![](https://fivedotoh.com/wp-content/uploads/2024/05/img_4261-1.jpg?w=640)
As I said when I responded to the question last year at around this time….
Sorry, WordPress, but I think you’re asking the wrong question. It should be, “Do you remember life before the World Wide Web?” Why? Because very few people had access to “the internet” before April 30, 1993, when the World Wide Web was released into the public domain.
I think it’s time for a little history lesson.
“The internet” started in the 1960s as a way for government researchers to share information. Computers back then were large and immobile and in order to make use of information stored in any one computer, people had to either travel to the site of the computer or have magnetic computer tapes sent through the conventional postal system.
The first workable prototype of the internet came in the late 1960s with the creation of ARPANET, or the Advanced Research Projects Agency Network. Originally funded by the U.S. Department of Defense, ARPANET used packet switching to allow multiple computers to communicate on a single network.
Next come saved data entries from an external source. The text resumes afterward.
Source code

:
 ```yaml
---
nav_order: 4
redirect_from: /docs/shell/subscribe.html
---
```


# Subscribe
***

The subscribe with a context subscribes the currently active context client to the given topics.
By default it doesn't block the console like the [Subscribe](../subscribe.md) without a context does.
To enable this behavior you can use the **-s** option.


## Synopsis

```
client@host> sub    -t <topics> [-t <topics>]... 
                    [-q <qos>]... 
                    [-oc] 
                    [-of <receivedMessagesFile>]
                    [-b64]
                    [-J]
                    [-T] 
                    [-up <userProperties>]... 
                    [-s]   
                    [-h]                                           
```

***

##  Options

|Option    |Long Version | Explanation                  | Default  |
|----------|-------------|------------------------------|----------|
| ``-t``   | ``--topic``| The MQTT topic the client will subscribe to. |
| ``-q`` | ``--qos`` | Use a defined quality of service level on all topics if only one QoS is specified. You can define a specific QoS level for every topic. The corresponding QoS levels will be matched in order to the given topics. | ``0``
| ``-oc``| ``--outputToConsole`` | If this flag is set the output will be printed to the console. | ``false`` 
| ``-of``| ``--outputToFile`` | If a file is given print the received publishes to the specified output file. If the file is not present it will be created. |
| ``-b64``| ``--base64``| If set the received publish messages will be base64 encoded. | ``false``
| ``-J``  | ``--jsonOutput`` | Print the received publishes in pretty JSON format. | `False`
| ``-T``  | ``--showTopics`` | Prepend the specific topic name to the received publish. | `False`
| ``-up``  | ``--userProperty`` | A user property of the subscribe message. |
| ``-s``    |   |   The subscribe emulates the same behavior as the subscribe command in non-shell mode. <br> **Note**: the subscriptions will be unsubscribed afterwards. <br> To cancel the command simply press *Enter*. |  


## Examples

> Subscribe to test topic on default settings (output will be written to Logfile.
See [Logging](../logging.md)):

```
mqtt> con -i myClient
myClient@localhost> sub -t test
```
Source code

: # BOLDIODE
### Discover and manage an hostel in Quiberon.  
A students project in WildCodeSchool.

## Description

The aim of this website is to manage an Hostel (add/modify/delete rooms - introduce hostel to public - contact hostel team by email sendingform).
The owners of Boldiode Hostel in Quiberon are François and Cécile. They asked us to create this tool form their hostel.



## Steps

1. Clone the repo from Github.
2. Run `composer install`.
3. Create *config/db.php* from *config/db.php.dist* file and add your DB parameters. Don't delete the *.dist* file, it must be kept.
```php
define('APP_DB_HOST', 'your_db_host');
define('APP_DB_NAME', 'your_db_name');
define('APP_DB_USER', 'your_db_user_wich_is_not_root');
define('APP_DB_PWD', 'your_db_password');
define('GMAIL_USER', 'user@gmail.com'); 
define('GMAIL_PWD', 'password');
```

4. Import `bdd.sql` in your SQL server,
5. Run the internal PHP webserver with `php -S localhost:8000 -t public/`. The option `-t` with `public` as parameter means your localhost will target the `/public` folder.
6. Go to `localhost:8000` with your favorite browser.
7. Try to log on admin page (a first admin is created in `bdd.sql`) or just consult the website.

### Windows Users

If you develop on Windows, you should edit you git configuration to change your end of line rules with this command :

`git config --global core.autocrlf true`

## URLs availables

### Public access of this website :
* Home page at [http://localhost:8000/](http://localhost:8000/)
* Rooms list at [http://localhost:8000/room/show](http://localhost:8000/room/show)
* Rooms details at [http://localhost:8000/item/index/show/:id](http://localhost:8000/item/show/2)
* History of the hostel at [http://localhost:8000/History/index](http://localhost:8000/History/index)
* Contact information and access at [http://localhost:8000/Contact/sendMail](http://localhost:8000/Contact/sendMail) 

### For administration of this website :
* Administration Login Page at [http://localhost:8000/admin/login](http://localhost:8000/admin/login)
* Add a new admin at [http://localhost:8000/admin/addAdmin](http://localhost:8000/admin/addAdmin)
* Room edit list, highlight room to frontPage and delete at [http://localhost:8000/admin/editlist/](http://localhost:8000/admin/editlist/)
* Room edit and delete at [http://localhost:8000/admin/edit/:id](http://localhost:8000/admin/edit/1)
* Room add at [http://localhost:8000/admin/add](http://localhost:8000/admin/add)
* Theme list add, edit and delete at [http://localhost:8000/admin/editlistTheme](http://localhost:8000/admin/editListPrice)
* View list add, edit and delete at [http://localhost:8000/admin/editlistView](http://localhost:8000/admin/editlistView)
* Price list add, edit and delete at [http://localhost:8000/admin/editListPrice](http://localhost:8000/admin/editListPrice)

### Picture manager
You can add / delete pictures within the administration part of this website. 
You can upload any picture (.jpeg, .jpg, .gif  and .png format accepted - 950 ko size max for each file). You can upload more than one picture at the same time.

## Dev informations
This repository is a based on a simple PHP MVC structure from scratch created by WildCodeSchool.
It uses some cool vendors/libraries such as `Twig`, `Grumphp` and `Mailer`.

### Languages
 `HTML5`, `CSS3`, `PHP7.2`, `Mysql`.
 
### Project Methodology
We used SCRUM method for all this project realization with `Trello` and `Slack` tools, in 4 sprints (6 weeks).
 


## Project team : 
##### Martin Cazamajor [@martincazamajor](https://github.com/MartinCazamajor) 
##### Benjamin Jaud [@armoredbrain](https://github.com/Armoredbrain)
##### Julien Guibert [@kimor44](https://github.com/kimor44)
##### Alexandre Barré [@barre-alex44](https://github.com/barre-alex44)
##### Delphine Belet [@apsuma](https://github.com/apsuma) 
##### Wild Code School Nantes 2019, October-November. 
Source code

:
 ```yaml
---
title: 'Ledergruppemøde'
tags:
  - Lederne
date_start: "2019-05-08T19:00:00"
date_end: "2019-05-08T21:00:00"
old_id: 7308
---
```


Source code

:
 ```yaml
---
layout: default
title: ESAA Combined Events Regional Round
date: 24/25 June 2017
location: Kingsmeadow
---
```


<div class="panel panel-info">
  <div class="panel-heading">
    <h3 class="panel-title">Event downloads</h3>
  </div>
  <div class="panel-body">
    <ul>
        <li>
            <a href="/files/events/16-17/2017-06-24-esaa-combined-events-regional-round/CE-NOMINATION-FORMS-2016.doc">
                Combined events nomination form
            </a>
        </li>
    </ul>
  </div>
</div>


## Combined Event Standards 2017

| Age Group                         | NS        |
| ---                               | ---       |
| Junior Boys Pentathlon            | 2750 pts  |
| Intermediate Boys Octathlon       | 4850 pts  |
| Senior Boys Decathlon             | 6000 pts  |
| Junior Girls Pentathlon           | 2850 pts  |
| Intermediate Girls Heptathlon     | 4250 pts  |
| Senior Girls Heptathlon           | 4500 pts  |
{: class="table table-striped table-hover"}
But it wasn’t until January 1983 that the internet actual came into being. Prior to that, the various computer networks did not have a standard way to communicate with each other. A new communications protocol was established called Transfer Control Protocol/Internetwork Protocol (TCP/IP). This allowed different kinds of computers on different networks to “talk” to each other. ARPANET and the Defense Data Network officially changed to the TCP/IP standard on January 1, 1983, hence the birth of the internet.
But unless you worked for the Department of Defense or for a university as a researcher, you didn’t yet have access to the internet. It wasn’t publicly available for another ten years until the the launch of the World Wide Web in 1993.
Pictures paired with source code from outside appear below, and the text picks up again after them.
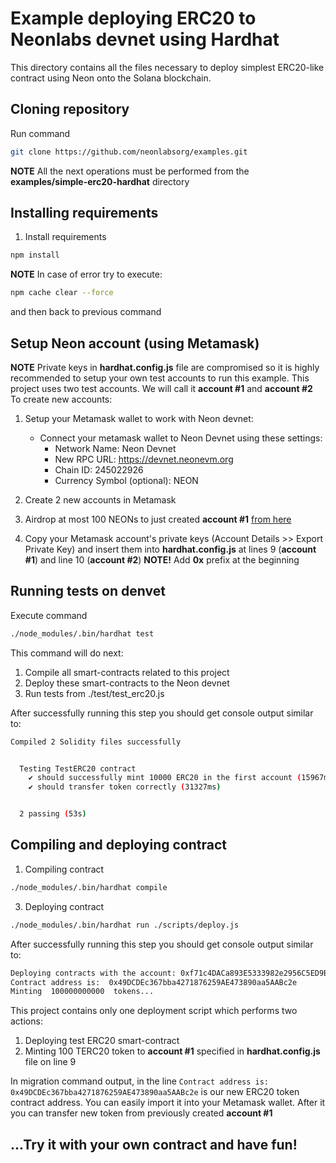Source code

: # Example deploying ERC20 to Neonlabs devnet using Hardhat
This directory contains all the files necessary to deploy simplest ERC20-like contract using Neon onto the Solana blockchain.

## Cloning repository
Run command
```sh
git clone https://github.com/neonlabsorg/examples.git
```

**NOTE** All the next operations must be performed from the **examples/simple-erc20-hardhat** directory

## Installing requirements

1. Install requirements

```sh
npm install
```

**NOTE** In case of error try to execute:
```sh
npm cache clear --force
```
and then back to previous command

## Setup Neon account (using Metamask)

**NOTE** Private keys in **hardhat.config.js** file are compromised so it is highly recommended to setup your own test
accounts to run this example. This project uses two test accounts. We will call it **account #1** and **account #2**
To create new accounts:
1. Setup your Metamask wallet to work with Neon devnet:

    - Connect your metamask wallet to Neon Devnet using these settings:
        - Network Name: Neon Devnet
        - New RPC URL: https://devnet.neonevm.org
        - Chain ID: 245022926
        - Currency Symbol (optional): NEON

2. Create 2 new accounts in Metamask
3. Airdrop at most 100 NEONs to just created **account #1** [from here](https://neonfaucet.org/)
4. Copy your Metamask account's private keys (Account Details >> Export Private Key) and insert them into **hardhat.config.js**
   at lines 9 (**account #1**) and line 10 (**account #2**) **NOTE!** Add **0x** prefix at the beginning

## Running tests on denvet

Execute command

```sh
./node_modules/.bin/hardhat test
```

This command will do next:
1. Compile all smart-contracts related to this project
2. Deploy these smart-contracts to the Neon devnet
3. Run tests from ./test/test_erc20.js

After successfully running this step you should get console output similar to:
```sh
Compiled 2 Solidity files successfully


  Testing TestERC20 contract
    ✔ should successfully mint 10000 ERC20 in the first account (15967ms)
    ✔ should transfer token correctly (31327ms)


  2 passing (53s)

```

## Compiling and deploying contract

1. Compiling contract
```sh
./node_modules/.bin/hardhat compile
```
3. Deploying contract
```sh
./node_modules/.bin/hardhat run ./scripts/deploy.js
```

After successfully running this step you should get console output similar to:

```sh
Deploying contracts with the account: 0xf71c4DACa893E5333982e2956C5ED9B648818376
Contract address is:  0x49DCDEc367bba4271876259AE473890aa5AABc2e
Minting  100000000000  tokens...

```

This project contains only one deployment script which performs two actions:
1. Deploying test ERC20 smart-contract
2. Minting 100 TERC20 token
   to **account #1** specified in **hardhat.config.js** file on line 9

In migration command output, in the line ```Contract address is:  0x49DCDEc367bba4271876259AE473890aa5AABc2e``` is our
new ERC20 token contract address. You can easily import it into your Metamask wallet. After it you can transfer new
token from previously created **account #1**

## ...Try it with your own contract and have fun!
So, let’s agree that the question is really asking is about life before the World Wide Web. But to simplify answering this question, let’s assume the “the internet” means the “World Wide Web” for essentially every one of us. Thus, you have to be over 30 years old now to even have existed before public availability of “the internet.”
I’m well over 70, so more than half of my life was spent before the internet. My short answer to the question is yes, I do remember life before the internet. It was analog. It was slower. And it was simpler.